Exercise →
Match on the string "const" in the entries below and return every matching line.

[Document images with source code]

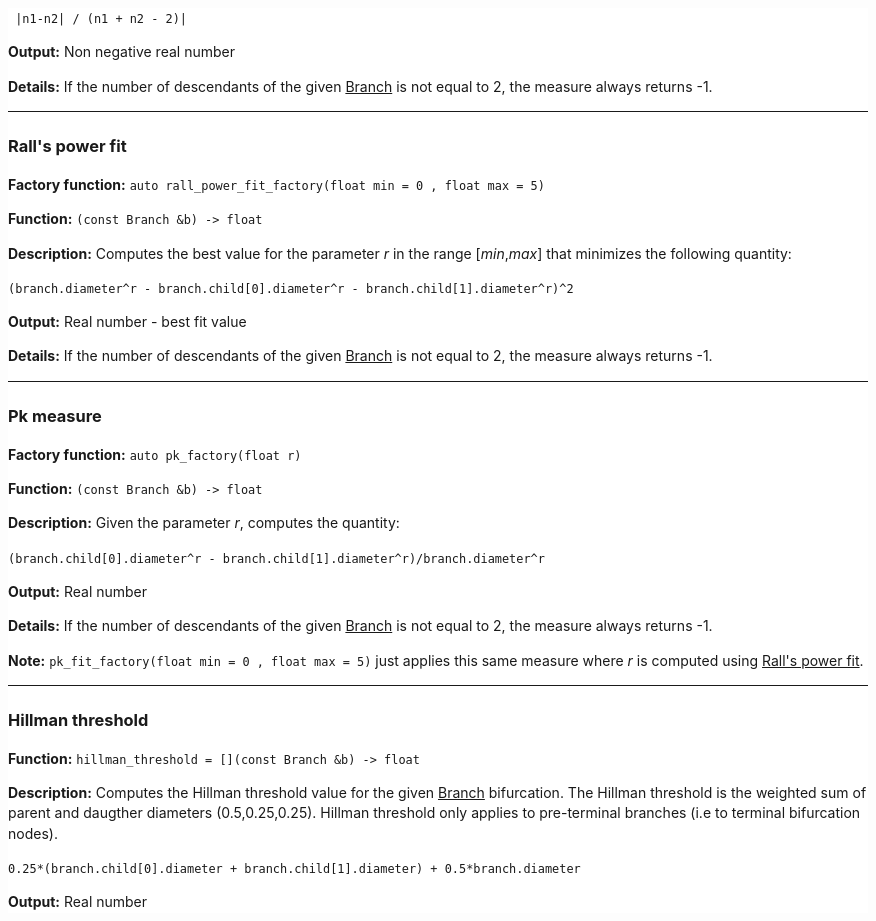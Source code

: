 ` |n1-n2| / (n1 + n2 - 2)|`

**Output:** Non negative real number

**Details:** If the number of descendants of the given [Branch] is not equal to 2, the measure always returns -1.



---

### Rall's power fit <a id="branch_rall"> </a>

**Factory function:** `auto rall_power_fit_factory(float min = 0 , float max = 5)`

**Function:** `(const Branch &b) -> float `

**Description:** Computes the best value for the parameter *r* in the range [*min*,*max*] that minimizes the following quantity:

`(branch.diameter^r - branch.child[0].diameter^r - branch.child[1].diameter^r)^2`

**Output:** Real number - best fit value

**Details:** If the number of descendants of the given [Branch] is not equal to 2, the measure always returns -1.

---

### Pk measure <a id="branch_pk"> </a>

**Factory function:** `auto pk_factory(float r)`

**Function:** `(const Branch &b) -> float`

**Description:** Given the parameter *r*, computes the quantity:

`(branch.child[0].diameter^r - branch.child[1].diameter^r)/branch.diameter^r`

**Output:** Real number

**Details:** If the number of descendants of the given [Branch] is not equal to 2, the measure always returns -1.

**Note:** `pk_fit_factory(float min = 0 , float max = 5)` just applies this same measure where *r* is computed using [Rall's power fit](#rall).

---

### Hillman threshold <a id="branch_hillman_threshold"> </a>

**Function:** `hillman_threshold = [](const Branch &b) -> float`

**Description:** Computes the Hillman threshold value for the given [Branch] bifurcation. The Hillman threshold is the weighted sum of parent and daugther diameters (0.5,0.25,0.25). Hillman threshold only applies to pre-terminal branches (i.e to terminal bifurcation nodes).

`0.25*(branch.child[0].diameter + branch.child[1].diameter) + 0.5*branch.diameter`

**Output:** Real number


[Node]: ../data_model.html#node
[Branch]: ../data_model.html#branch
[Neurite]: ../data_model.html#neurite
[Neuron]: ../data_model.html#neuron
[Summary]: (../measures.html#summary)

Answer below →
**Function:** `(const Branch &b) -> float `
**Function:** `(const Branch &b) -> float`
**Function:** `hillman_threshold = [](const Branch &b) -> float`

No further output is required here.